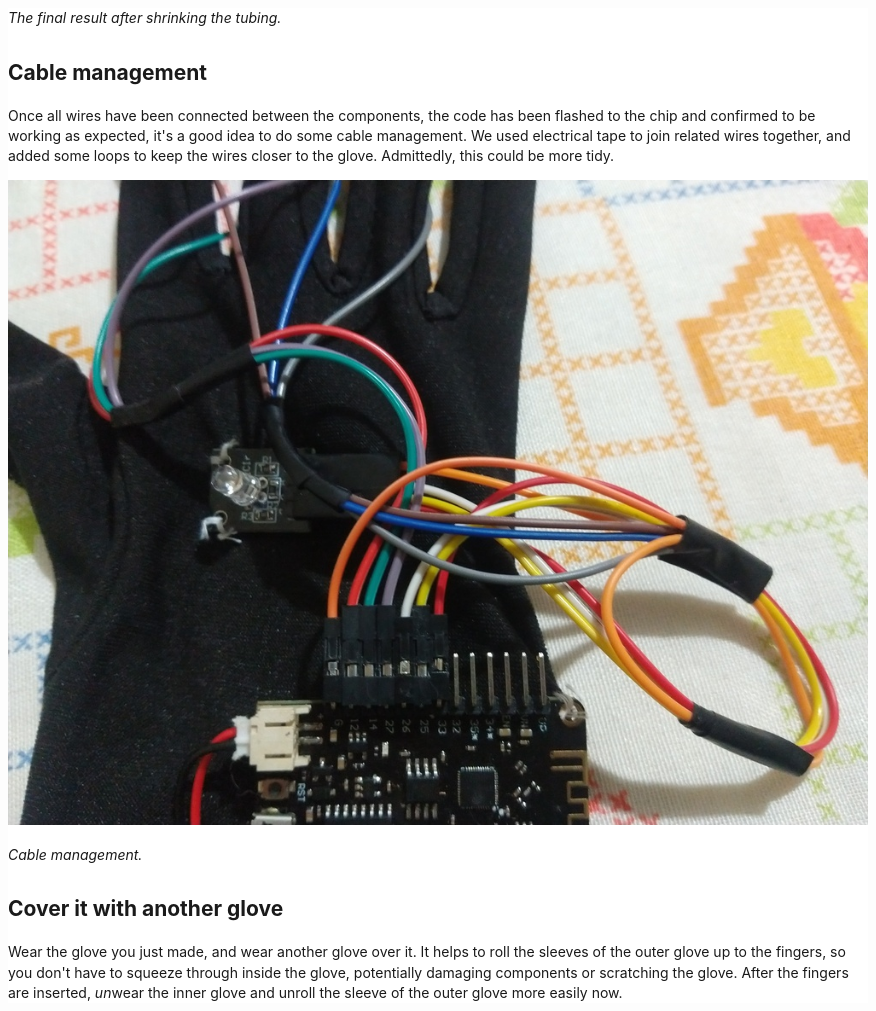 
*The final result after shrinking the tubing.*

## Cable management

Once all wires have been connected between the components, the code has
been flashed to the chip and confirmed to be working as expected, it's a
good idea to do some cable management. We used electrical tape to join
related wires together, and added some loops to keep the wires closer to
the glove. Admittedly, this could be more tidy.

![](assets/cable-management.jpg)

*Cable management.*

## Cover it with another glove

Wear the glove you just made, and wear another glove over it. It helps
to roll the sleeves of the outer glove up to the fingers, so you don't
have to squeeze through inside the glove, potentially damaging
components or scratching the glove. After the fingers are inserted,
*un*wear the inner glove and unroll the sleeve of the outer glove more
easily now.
··········
▸ **Instructions for the task**
Only lines containing "management" belong in the answer; copy every such line from the records.

▸ **Solution**
## Cable management
good idea to do some cable management. We used electrical tape to join
![](assets/cable-management.jpg)
*Cable management.*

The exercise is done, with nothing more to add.